Task to complete ▸ Look through the records that follow and state how many lines hold the word "data", without adding anything.

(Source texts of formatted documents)
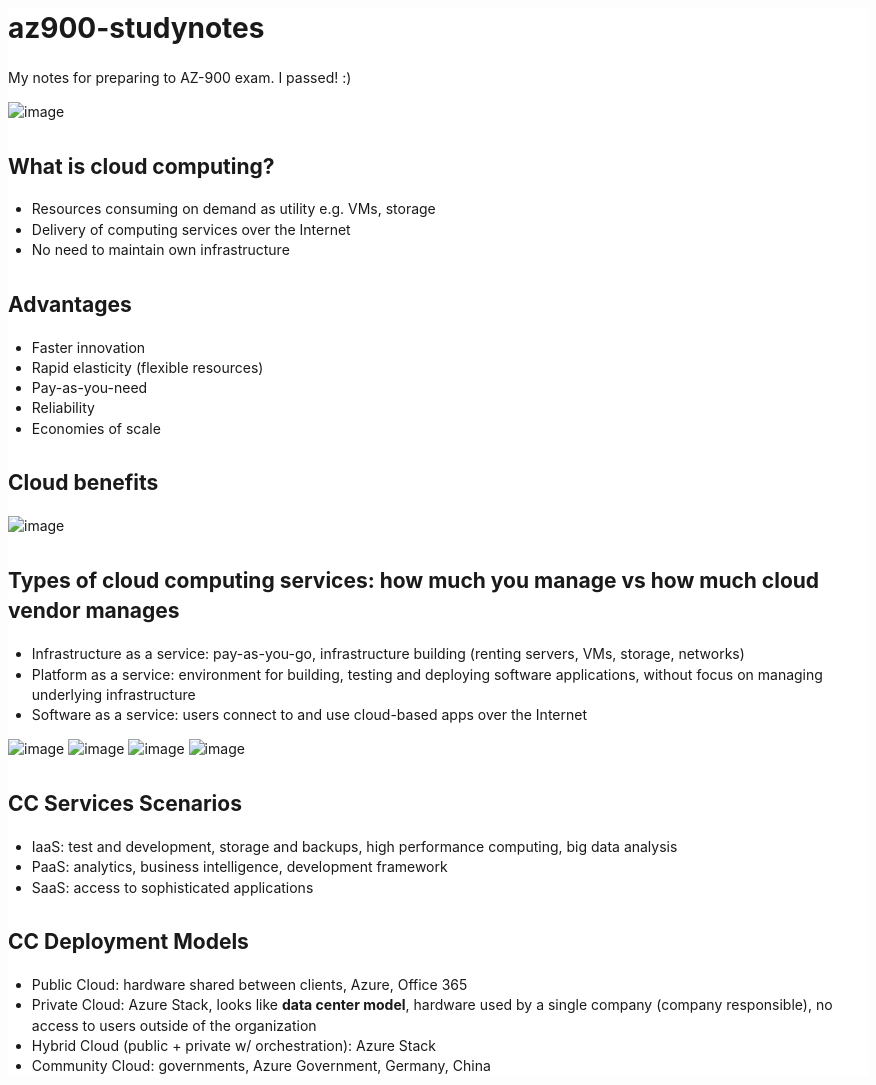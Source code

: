 # az900-studynotes

My notes for preparing to AZ-900 exam. I passed! :)

![image](https://user-images.githubusercontent.com/78084580/122605286-9c673200-d04d-11eb-9b17-52edb098b41d.png)

## What is cloud computing?
 - Resources consuming on demand as utility e.g. VMs, storage
 - Delivery of computing services over the Internet
 - No need to maintain own infrastructure
## Advantages
- Faster innovation
- Rapid elasticity (flexible resources)
- Pay-as-you-need
- Reliability
- Economies of scale

## Cloud benefits
![image](https://user-images.githubusercontent.com/78084580/121568955-a60deb80-c9f6-11eb-8bb8-80b80f25861a.png)

## Types of cloud computing services: how much you manage vs how much cloud vendor manages
 - Infrastructure as a service: pay-as-you-go, infrastructure building (renting servers, VMs, storage, networks)
 - Platform as a service: environment for building, testing and deploying software applications, without focus on managing underlying infrastructure
 - Software as a service: users connect to and use cloud-based apps over the Internet

![image](https://user-images.githubusercontent.com/78084580/115070612-8ca36400-9ecb-11eb-918d-11b4352c665a.png)
![image](https://user-images.githubusercontent.com/78084580/115070713-af357d00-9ecb-11eb-9a6e-928b95311a5f.png)
![image](https://user-images.githubusercontent.com/78084580/121570161-fd608b80-c9f7-11eb-8305-848d09470b2a.png)
![image](https://user-images.githubusercontent.com/78084580/121570324-23862b80-c9f8-11eb-8f6a-3360b4b70b72.png)

## CC Services Scenarios
- IaaS: test and development, storage and backups, high performance computing, big data analysis
- PaaS: analytics, business intelligence, development framework
- SaaS: access to sophisticated applications

## CC Deployment Models
- Public Cloud: hardware shared between clients, Azure, Office 365
- Private Cloud: Azure Stack, looks like **data center model**, hardware used by a single company (company responsible), no access to users outside of the organization
- Hybrid Cloud (public + private w/ orchestration): Azure Stack
- Community Cloud: governments, Azure Government, Germany, China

Problem solution ▸ 2